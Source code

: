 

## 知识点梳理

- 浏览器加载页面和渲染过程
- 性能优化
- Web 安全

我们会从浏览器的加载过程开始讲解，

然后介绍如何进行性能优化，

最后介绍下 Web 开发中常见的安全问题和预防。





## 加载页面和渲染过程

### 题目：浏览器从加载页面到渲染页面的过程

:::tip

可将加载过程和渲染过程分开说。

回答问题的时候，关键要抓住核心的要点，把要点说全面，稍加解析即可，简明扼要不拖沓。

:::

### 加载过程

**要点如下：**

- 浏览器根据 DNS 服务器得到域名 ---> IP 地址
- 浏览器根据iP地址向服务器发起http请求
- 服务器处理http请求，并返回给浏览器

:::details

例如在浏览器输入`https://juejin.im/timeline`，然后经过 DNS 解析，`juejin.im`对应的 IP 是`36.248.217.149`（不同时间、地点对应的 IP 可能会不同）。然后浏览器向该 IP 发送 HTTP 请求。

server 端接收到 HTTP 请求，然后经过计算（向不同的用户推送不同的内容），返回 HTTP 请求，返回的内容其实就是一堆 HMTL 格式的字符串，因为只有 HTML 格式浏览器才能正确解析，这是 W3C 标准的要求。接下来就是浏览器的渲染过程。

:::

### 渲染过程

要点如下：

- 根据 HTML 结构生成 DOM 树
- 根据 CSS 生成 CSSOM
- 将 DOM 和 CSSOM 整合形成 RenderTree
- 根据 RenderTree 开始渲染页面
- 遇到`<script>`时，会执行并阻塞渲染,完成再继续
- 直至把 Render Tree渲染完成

+---+

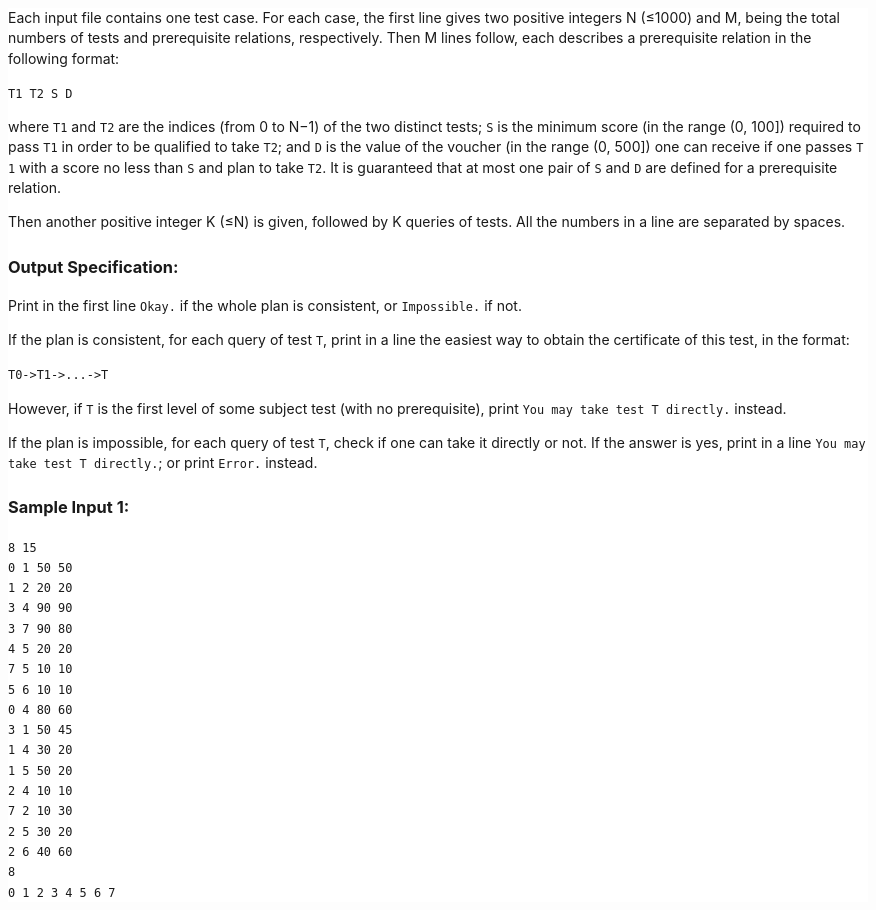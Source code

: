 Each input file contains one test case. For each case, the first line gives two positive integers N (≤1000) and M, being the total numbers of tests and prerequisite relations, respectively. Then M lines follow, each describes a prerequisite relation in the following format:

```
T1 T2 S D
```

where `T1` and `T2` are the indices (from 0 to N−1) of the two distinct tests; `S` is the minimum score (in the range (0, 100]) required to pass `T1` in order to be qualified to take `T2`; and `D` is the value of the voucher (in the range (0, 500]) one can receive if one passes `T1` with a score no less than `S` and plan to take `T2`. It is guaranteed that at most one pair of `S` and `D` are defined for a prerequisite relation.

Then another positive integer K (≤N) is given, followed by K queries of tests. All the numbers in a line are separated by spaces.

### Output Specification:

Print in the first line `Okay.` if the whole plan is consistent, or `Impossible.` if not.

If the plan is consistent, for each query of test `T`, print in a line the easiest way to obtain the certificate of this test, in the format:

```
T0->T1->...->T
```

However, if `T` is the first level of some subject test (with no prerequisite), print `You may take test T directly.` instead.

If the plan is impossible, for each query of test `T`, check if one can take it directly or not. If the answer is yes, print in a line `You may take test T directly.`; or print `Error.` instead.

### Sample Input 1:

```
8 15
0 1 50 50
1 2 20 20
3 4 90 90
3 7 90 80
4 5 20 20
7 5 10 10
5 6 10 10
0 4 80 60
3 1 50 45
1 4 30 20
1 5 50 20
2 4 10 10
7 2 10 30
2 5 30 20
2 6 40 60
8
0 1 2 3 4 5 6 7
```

+---+

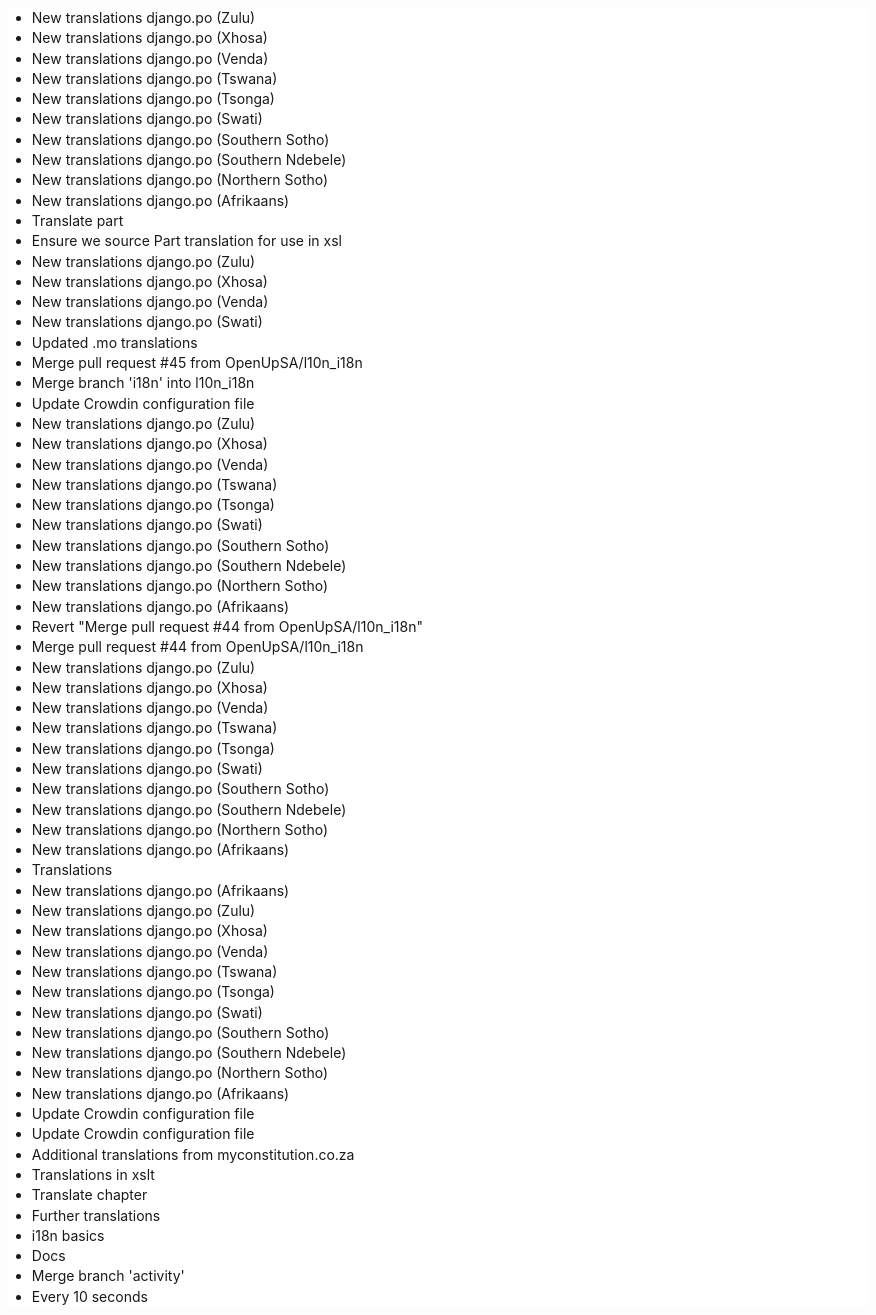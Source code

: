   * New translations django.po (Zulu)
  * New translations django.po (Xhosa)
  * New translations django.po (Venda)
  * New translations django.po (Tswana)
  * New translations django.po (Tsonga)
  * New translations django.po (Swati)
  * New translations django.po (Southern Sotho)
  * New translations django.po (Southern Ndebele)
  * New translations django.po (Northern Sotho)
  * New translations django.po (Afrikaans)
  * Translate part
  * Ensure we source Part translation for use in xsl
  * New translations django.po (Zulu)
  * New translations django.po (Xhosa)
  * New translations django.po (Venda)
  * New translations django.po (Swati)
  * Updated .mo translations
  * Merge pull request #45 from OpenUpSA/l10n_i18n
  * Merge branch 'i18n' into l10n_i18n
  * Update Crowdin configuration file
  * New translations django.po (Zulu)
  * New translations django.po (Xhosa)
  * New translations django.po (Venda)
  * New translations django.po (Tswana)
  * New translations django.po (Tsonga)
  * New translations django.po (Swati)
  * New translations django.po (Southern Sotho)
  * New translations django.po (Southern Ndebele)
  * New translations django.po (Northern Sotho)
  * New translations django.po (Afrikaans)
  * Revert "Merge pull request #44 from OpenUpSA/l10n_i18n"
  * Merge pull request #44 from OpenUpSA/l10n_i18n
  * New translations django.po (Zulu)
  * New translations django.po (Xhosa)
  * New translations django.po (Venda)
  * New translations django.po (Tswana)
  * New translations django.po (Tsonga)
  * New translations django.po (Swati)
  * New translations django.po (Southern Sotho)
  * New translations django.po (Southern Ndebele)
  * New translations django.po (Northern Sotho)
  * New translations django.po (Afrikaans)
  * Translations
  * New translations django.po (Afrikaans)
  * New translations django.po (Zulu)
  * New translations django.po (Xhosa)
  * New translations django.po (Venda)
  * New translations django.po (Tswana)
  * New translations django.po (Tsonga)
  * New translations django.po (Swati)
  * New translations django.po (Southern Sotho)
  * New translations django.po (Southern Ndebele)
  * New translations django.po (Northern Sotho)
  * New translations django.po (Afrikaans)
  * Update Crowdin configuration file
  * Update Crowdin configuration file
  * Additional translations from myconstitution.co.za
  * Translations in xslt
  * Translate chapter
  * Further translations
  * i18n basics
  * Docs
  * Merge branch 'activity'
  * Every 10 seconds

+---+

§ Exercise requirements
Repeat exactly the lines of the listing above, from the one with "我们会从浏览器的加载过程开始讲解，" down to the one with "- 直至把 Render Tree渲染完成"; both of those lines belong in the range.

§ Result
我们会从浏览器的加载过程开始讲解，

然后介绍如何进行性能优化，

最后介绍下 Web 开发中常见的安全问题和预防。





## 加载页面和渲染过程

### 题目：浏览器从加载页面到渲染页面的过程

:::tip

可将加载过程和渲染过程分开说。

回答问题的时候，关键要抓住核心的要点，把要点说全面，稍加解析即可，简明扼要不拖沓。

:::

### 加载过程

**要点如下：**

- 浏览器根据 DNS 服务器得到域名 ---> IP 地址
- 浏览器根据iP地址向服务器发起http请求
- 服务器处理http请求，并返回给浏览器

:::details

例如在浏览器输入`https://juejin.im/timeline`，然后经过 DNS 解析，`juejin.im`对应的 IP 是`36.248.217.149`（不同时间、地点对应的 IP 可能会不同）。然后浏览器向该 IP 发送 HTTP 请求。

server 端接收到 HTTP 请求，然后经过计算（向不同的用户推送不同的内容），返回 HTTP 请求，返回的内容其实就是一堆 HMTL 格式的字符串，因为只有 HTML 格式浏览器才能正确解析，这是 W3C 标准的要求。接下来就是浏览器的渲染过程。

:::

### 渲染过程

要点如下：

- 根据 HTML 结构生成 DOM 树
- 根据 CSS 生成 CSSOM
- 将 DOM 和 CSSOM 整合形成 RenderTree
- 根据 RenderTree 开始渲染页面
- 遇到`<script>`时，会执行并阻塞渲染,完成再继续
- 直至把 Render Tree渲染完成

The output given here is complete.